- Work item
Every line of the entries that holds the word "motion" is to be copied.

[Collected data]
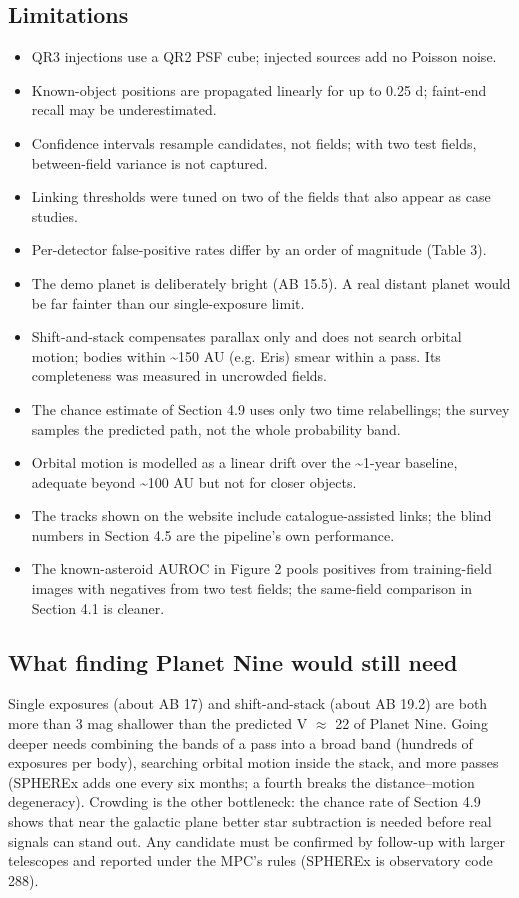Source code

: \documentclass[twocolumn]{aastex631}
\begin{document}
\subsection{Limitations}
\begin{itemize}
\item QR3 injections use a QR2 PSF cube; injected sources add no Poisson noise.
\item Known-object positions are propagated linearly for up to 0.25 d; faint-end recall may be underestimated.
\item Confidence intervals resample candidates, not fields; with two test fields, between-field variance is not captured.
\item Linking thresholds were tuned on two of the fields that also appear as case studies.
\item Per-detector false-positive rates differ by an order of magnitude (Table 3).
\item The demo planet is deliberately bright (AB 15.5). A real distant planet would be far fainter than our single-exposure limit.
\item Shift-and-stack compensates parallax only and does not search orbital motion; bodies within \textasciitilde{}150 AU (e.g. Eris) smear within a pass. Its completeness was measured in uncrowded fields.
\item The chance estimate of Section 4.9 uses only two time relabellings; the survey samples the predicted path, not the whole probability band.
\item Orbital motion is modelled as a linear drift over the \textasciitilde{}1-year baseline, adequate beyond \textasciitilde{}100 AU but not for closer objects.
\item The tracks shown on the website include catalogue-assisted links; the blind numbers in Section 4.5 are the pipeline's own performance.
\item The known-asteroid AUROC in Figure 2 pools positives from training-field images with negatives from two test fields; the same-field comparison in Section 4.1 is cleaner.
\end{itemize}

\subsection{What finding Planet Nine would still need}
Single exposures (about AB 17) and shift-and-stack (about AB 19.2) are both more than 3 mag shallower than the predicted V $\approx$ 22 of Planet Nine. Going deeper needs combining the bands of a pass into a broad band (hundreds of exposures per body), searching orbital motion inside the stack, and more passes (SPHEREx adds one every six months; a fourth breaks the distance--motion degeneracy). Crowding is the other bottleneck: the chance rate of Section 4.9 shows that near the galactic plane better star subtraction is needed before real signals can stand out. Any candidate must be confirmed by follow-up with larger telescopes and reported under the MPC's rules (SPHEREx is observatory code 288).
\end{document}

- Worked solution
\item Shift-and-stack compensates parallax only and does not search orbital motion; bodies within \textasciitilde{}150 AU (e.g. Eris) smear within a pass. Its completeness was measured in uncrowded fields.
\item Orbital motion is modelled as a linear drift over the \textasciitilde{}1-year baseline, adequate beyond \textasciitilde{}100 AU but not for closer objects.
Single exposures (about AB 17) and shift-and-stack (about AB 19.2) are both more than 3 mag shallower than the predicted V $\approx$ 22 of Planet Nine. Going deeper needs combining the bands of a pass into a broad band (hundreds of exposures per body), searching orbital motion inside the stack, and more passes (SPHEREx adds one every six months; a fourth breaks the distance--motion degeneracy). Crowding is the other bottleneck: the chance rate of Section 4.9 shows that near the galactic plane better star subtraction is needed before real signals can stand out. Any candidate must be confirmed by follow-up with larger telescopes and reported under the MPC's rules (SPHEREx is observatory code 288).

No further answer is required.